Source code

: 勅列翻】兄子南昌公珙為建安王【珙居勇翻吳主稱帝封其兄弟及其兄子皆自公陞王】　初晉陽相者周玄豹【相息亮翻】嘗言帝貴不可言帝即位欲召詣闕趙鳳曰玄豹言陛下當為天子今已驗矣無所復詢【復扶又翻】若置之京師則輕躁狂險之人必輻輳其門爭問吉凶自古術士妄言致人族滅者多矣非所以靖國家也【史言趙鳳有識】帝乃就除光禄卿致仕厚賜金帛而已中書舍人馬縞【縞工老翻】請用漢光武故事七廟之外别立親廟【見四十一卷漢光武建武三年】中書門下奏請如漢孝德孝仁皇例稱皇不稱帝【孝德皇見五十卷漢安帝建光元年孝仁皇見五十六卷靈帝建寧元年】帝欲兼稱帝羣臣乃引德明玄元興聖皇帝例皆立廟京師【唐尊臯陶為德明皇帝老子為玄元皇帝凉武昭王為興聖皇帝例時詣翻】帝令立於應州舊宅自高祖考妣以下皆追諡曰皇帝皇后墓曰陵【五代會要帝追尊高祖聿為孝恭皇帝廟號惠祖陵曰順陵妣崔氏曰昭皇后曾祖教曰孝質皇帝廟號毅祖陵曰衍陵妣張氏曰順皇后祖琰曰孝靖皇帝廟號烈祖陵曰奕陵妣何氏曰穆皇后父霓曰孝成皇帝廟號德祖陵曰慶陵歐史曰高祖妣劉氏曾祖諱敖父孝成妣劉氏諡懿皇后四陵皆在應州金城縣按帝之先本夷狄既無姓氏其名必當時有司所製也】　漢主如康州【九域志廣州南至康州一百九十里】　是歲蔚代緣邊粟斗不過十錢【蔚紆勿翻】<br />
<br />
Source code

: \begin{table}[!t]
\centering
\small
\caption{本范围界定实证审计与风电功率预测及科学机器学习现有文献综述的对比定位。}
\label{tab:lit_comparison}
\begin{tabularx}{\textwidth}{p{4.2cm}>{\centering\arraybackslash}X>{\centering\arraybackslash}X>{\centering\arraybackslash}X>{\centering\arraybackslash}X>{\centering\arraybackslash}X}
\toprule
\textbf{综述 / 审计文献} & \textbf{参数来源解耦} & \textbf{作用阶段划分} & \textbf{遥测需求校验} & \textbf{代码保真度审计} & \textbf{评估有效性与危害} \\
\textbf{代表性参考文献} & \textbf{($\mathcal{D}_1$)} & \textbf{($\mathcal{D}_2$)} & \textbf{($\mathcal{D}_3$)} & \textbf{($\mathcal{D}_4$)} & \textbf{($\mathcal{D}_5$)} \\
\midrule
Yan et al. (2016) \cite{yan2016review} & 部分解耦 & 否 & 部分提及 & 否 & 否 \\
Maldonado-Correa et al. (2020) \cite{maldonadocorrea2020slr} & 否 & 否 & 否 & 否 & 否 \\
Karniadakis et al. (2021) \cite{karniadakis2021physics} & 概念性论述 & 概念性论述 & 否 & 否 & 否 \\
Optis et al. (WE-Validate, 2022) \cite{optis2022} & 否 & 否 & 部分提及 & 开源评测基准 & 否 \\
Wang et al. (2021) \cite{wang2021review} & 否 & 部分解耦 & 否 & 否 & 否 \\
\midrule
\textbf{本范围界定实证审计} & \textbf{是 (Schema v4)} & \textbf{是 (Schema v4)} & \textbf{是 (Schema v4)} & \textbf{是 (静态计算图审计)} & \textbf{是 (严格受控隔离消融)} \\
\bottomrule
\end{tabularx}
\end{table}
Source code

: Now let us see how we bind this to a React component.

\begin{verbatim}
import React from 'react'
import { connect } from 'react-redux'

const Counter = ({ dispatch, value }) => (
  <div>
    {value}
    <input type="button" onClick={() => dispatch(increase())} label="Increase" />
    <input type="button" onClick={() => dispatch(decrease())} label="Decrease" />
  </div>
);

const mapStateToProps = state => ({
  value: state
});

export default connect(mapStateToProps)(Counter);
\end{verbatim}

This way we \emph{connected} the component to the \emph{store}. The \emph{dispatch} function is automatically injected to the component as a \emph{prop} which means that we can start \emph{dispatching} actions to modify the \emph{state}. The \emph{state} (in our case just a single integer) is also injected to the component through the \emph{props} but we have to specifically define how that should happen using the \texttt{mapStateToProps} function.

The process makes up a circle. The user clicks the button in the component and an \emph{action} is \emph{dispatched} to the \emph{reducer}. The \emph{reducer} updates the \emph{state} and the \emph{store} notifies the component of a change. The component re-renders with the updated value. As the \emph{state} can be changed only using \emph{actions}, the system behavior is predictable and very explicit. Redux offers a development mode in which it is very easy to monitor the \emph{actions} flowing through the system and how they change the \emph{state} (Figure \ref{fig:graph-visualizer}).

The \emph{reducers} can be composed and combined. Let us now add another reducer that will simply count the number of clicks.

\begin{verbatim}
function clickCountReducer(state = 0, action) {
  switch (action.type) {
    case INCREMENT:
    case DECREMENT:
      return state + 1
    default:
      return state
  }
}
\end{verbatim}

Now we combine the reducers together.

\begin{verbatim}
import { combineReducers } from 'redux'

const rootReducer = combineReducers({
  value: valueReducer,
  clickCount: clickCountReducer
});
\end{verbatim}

*****

EXERCISE OBJECTIVE
Which lines above include the word "mapStateToProps"? Show each one.

SOLUTION TO THIS PROBLEM
const mapStateToProps = state => ({
export default connect(mapStateToProps)(Counter);
This way we \emph{connected} the component to the \emph{store}. The \emph{dispatch} function is automatically injected to the component as a \emph{prop} which means that we can start \emph{dispatching} actions to modify the \emph{state}. The \emph{state} (in our case just a single integer) is also injected to the component through the \emph{props} but we have to specifically define how that should happen using the \texttt{mapStateToProps} function.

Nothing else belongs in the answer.